"""
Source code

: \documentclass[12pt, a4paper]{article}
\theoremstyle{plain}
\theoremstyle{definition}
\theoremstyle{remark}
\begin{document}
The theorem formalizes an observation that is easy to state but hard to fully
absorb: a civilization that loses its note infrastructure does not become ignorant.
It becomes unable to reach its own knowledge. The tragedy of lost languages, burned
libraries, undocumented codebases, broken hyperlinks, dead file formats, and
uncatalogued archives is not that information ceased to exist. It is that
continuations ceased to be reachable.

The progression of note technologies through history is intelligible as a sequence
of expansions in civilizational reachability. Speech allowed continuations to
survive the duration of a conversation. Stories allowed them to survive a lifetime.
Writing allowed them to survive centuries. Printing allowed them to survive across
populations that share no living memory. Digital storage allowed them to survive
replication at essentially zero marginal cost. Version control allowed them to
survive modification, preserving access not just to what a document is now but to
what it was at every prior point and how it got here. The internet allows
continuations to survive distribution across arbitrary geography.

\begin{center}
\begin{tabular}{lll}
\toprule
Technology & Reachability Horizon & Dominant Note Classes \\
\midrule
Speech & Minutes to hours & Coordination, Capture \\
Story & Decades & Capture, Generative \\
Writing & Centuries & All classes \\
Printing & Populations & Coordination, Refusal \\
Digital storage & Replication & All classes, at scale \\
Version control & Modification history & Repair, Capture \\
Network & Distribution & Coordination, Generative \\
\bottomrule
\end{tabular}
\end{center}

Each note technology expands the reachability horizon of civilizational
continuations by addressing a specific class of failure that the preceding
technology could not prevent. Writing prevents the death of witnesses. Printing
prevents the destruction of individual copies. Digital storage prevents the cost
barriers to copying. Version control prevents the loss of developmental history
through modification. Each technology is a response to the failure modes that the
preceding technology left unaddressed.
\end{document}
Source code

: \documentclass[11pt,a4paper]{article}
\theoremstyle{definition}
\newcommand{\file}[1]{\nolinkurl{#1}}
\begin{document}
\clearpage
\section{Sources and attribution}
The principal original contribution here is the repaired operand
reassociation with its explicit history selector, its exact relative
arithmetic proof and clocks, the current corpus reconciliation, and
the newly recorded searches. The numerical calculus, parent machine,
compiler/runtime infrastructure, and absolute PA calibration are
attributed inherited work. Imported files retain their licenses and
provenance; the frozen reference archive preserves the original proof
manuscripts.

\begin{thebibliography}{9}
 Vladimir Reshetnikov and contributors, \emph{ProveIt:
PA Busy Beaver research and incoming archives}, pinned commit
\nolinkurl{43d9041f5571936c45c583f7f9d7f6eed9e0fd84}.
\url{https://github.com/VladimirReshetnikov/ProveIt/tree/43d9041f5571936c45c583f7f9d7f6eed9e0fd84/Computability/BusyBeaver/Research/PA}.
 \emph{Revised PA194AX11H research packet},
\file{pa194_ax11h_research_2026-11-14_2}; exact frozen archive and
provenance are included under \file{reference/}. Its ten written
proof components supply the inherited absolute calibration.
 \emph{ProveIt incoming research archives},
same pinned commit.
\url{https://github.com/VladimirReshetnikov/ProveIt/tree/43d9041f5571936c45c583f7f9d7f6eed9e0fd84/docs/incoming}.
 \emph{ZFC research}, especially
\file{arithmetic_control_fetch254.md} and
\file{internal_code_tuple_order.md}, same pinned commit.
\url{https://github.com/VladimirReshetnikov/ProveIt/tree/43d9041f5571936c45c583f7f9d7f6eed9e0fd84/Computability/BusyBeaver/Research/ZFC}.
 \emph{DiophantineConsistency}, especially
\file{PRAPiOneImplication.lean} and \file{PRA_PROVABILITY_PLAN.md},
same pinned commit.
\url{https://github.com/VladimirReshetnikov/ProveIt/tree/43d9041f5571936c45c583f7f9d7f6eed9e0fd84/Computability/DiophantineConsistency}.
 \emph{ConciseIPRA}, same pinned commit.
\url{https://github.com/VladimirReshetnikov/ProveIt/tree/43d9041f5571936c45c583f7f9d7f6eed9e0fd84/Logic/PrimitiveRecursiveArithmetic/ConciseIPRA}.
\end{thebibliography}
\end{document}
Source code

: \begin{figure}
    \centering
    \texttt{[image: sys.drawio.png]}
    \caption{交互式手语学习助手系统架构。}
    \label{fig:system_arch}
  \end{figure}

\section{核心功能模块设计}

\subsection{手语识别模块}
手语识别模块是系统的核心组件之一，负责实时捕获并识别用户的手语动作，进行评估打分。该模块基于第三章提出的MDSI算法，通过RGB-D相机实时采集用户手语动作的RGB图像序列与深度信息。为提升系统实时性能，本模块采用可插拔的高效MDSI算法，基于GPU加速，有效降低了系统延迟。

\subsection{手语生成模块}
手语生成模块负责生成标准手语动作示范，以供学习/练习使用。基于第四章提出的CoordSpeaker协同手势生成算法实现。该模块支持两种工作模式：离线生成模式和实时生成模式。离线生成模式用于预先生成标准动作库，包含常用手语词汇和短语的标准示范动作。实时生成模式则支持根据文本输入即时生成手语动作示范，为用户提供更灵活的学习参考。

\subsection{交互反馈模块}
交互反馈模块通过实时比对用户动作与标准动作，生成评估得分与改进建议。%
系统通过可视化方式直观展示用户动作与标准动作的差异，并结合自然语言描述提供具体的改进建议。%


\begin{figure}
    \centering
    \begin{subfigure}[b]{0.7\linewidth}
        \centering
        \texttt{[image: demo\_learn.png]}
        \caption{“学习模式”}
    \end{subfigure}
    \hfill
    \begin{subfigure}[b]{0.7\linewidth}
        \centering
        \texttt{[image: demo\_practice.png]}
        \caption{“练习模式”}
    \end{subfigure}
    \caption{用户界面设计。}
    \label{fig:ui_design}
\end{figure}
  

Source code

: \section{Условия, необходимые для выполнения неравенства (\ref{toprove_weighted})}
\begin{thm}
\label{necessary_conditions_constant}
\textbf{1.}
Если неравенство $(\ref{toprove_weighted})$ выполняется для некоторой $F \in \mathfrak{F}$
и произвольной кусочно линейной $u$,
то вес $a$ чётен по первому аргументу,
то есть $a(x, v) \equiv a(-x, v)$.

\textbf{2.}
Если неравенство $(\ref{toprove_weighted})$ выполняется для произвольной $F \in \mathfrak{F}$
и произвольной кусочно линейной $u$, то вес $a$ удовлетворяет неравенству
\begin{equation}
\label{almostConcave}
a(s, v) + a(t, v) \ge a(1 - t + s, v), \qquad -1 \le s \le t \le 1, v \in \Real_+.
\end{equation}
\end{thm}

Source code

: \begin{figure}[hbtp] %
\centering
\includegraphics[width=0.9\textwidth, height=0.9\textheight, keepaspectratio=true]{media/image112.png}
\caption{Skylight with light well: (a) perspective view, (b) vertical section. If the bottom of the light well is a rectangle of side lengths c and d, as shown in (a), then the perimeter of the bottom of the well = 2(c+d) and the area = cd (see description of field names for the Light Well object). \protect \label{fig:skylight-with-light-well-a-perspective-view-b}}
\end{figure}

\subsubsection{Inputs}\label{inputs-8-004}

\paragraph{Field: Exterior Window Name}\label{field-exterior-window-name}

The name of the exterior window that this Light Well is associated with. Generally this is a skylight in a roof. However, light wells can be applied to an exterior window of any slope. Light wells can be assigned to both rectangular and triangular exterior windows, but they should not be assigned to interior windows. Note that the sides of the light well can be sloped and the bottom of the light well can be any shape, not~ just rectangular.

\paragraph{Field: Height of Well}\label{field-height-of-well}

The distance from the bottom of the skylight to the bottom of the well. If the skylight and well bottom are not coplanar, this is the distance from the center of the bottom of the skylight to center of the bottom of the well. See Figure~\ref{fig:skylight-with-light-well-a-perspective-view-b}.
"""
Write out all the records again, exactly as they appear.

ANSWER FOR THIS EXERCISE ->
Source code

: \documentclass[12pt, a4paper]{article}
\theoremstyle{plain}
\theoremstyle{definition}
\theoremstyle{remark}
\begin{document}
The theorem formalizes an observation that is easy to state but hard to fully
absorb: a civilization that loses its note infrastructure does not become ignorant.
It becomes unable to reach its own knowledge. The tragedy of lost languages, burned
libraries, undocumented codebases, broken hyperlinks, dead file formats, and
uncatalogued archives is not that information ceased to exist. It is that
continuations ceased to be reachable.

The progression of note technologies through history is intelligible as a sequence
of expansions in civilizational reachability. Speech allowed continuations to
survive the duration of a conversation. Stories allowed them to survive a lifetime.
Writing allowed them to survive centuries. Printing allowed them to survive across
populations that share no living memory. Digital storage allowed them to survive
replication at essentially zero marginal cost. Version control allowed them to
survive modification, preserving access not just to what a document is now but to
what it was at every prior point and how it got here. The internet allows
continuations to survive distribution across arbitrary geography.

\begin{center}
\begin{tabular}{lll}
\toprule
Technology & Reachability Horizon & Dominant Note Classes \\
\midrule
Speech & Minutes to hours & Coordination, Capture \\
Story & Decades & Capture, Generative \\
Writing & Centuries & All classes \\
Printing & Populations & Coordination, Refusal \\
Digital storage & Replication & All classes, at scale \\
Version control & Modification history & Repair, Capture \\
Network & Distribution & Coordination, Generative \\
\bottomrule
\end{tabular}
\end{center}

Each note technology expands the reachability horizon of civilizational
continuations by addressing a specific class of failure that the preceding
technology could not prevent. Writing prevents the death of witnesses. Printing
prevents the destruction of individual copies. Digital storage prevents the cost
barriers to copying. Version control prevents the loss of developmental history
through modification. Each technology is a response to the failure modes that the
preceding technology left unaddressed.
\end{document}
Source code

: \documentclass[11pt,a4paper]{article}
\theoremstyle{definition}
\newcommand{\file}[1]{\nolinkurl{#1}}
\begin{document}
\clearpage
\section{Sources and attribution}
The principal original contribution here is the repaired operand
reassociation with its explicit history selector, its exact relative
arithmetic proof and clocks, the current corpus reconciliation, and
the newly recorded searches. The numerical calculus, parent machine,
compiler/runtime infrastructure, and absolute PA calibration are
attributed inherited work. Imported files retain their licenses and
provenance; the frozen reference archive preserves the original proof
manuscripts.

\begin{thebibliography}{9}
 Vladimir Reshetnikov and contributors, \emph{ProveIt:
PA Busy Beaver research and incoming archives}, pinned commit
\nolinkurl{43d9041f5571936c45c583f7f9d7f6eed9e0fd84}.
\url{https://github.com/VladimirReshetnikov/ProveIt/tree/43d9041f5571936c45c583f7f9d7f6eed9e0fd84/Computability/BusyBeaver/Research/PA}.
 \emph{Revised PA194AX11H research packet},
\file{pa194_ax11h_research_2026-11-14_2}; exact frozen archive and
provenance are included under \file{reference/}. Its ten written
proof components supply the inherited absolute calibration.
 \emph{ProveIt incoming research archives},
same pinned commit.
\url{https://github.com/VladimirReshetnikov/ProveIt/tree/43d9041f5571936c45c583f7f9d7f6eed9e0fd84/docs/incoming}.
 \emph{ZFC research}, especially
\file{arithmetic_control_fetch254.md} and
\file{internal_code_tuple_order.md}, same pinned commit.
\url{https://github.com/VladimirReshetnikov/ProveIt/tree/43d9041f5571936c45c583f7f9d7f6eed9e0fd84/Computability/BusyBeaver/Research/ZFC}.
 \emph{DiophantineConsistency}, especially
\file{PRAPiOneImplication.lean} and \file{PRA_PROVABILITY_PLAN.md},
same pinned commit.
\url{https://github.com/VladimirReshetnikov/ProveIt/tree/43d9041f5571936c45c583f7f9d7f6eed9e0fd84/Computability/DiophantineConsistency}.
 \emph{ConciseIPRA}, same pinned commit.
\url{https://github.com/VladimirReshetnikov/ProveIt/tree/43d9041f5571936c45c583f7f9d7f6eed9e0fd84/Logic/PrimitiveRecursiveArithmetic/ConciseIPRA}.
\end{thebibliography}
\end{document}
Source code

: \begin{figure}
    \centering
    \texttt{[image: sys.drawio.png]}
    \caption{交互式手语学习助手系统架构。}
    \label{fig:system_arch}
  \end{figure}

\section{核心功能模块设计}

\subsection{手语识别模块}
手语识别模块是系统的核心组件之一，负责实时捕获并识别用户的手语动作，进行评估打分。该模块基于第三章提出的MDSI算法，通过RGB-D相机实时采集用户手语动作的RGB图像序列与深度信息。为提升系统实时性能，本模块采用可插拔的高效MDSI算法，基于GPU加速，有效降低了系统延迟。

\subsection{手语生成模块}
手语生成模块负责生成标准手语动作示范，以供学习/练习使用。基于第四章提出的CoordSpeaker协同手势生成算法实现。该模块支持两种工作模式：离线生成模式和实时生成模式。离线生成模式用于预先生成标准动作库，包含常用手语词汇和短语的标准示范动作。实时生成模式则支持根据文本输入即时生成手语动作示范，为用户提供更灵活的学习参考。

\subsection{交互反馈模块}
交互反馈模块通过实时比对用户动作与标准动作，生成评估得分与改进建议。%
系统通过可视化方式直观展示用户动作与标准动作的差异，并结合自然语言描述提供具体的改进建议。%


\begin{figure}
    \centering
    \begin{subfigure}[b]{0.7\linewidth}
        \centering
        \texttt{[image: demo\_learn.png]}
        \caption{“学习模式”}
    \end{subfigure}
    \hfill
    \begin{subfigure}[b]{0.7\linewidth}
        \centering
        \texttt{[image: demo\_practice.png]}
        \caption{“练习模式”}
    \end{subfigure}
    \caption{用户界面设计。}
    \label{fig:ui_design}
\end{figure}
  

Source code

: \section{Условия, необходимые для выполнения неравенства (\ref{toprove_weighted})}
\begin{thm}
\label{necessary_conditions_constant}
\textbf{1.}
Если неравенство $(\ref{toprove_weighted})$ выполняется для некоторой $F \in \mathfrak{F}$
и произвольной кусочно линейной $u$,
то вес $a$ чётен по первому аргументу,
то есть $a(x, v) \equiv a(-x, v)$.

\textbf{2.}
Если неравенство $(\ref{toprove_weighted})$ выполняется для произвольной $F \in \mathfrak{F}$
и произвольной кусочно линейной $u$, то вес $a$ удовлетворяет неравенству
\begin{equation}
\label{almostConcave}
a(s, v) + a(t, v) \ge a(1 - t + s, v), \qquad -1 \le s \le t \le 1, v \in \Real_+.
\end{equation}
\end{thm}

Source code

: \begin{figure}[hbtp] %
\centering
\includegraphics[width=0.9\textwidth, height=0.9\textheight, keepaspectratio=true]{media/image112.png}
\caption{Skylight with light well: (a) perspective view, (b) vertical section. If the bottom of the light well is a rectangle of side lengths c and d, as shown in (a), then the perimeter of the bottom of the well = 2(c+d) and the area = cd (see description of field names for the Light Well object). \protect \label{fig:skylight-with-light-well-a-perspective-view-b}}
\end{figure}

\subsubsection{Inputs}\label{inputs-8-004}

\paragraph{Field: Exterior Window Name}\label{field-exterior-window-name}

The name of the exterior window that this Light Well is associated with. Generally this is a skylight in a roof. However, light wells can be applied to an exterior window of any slope. Light wells can be assigned to both rectangular and triangular exterior windows, but they should not be assigned to interior windows. Note that the sides of the light well can be sloped and the bottom of the light well can be any shape, not~ just rectangular.

\paragraph{Field: Height of Well}\label{field-height-of-well}

The distance from the bottom of the skylight to the bottom of the well. If the skylight and well bottom are not coplanar, this is the distance from the center of the bottom of the skylight to center of the bottom of the well. See Figure~\ref{fig:skylight-with-light-well-a-perspective-view-b}.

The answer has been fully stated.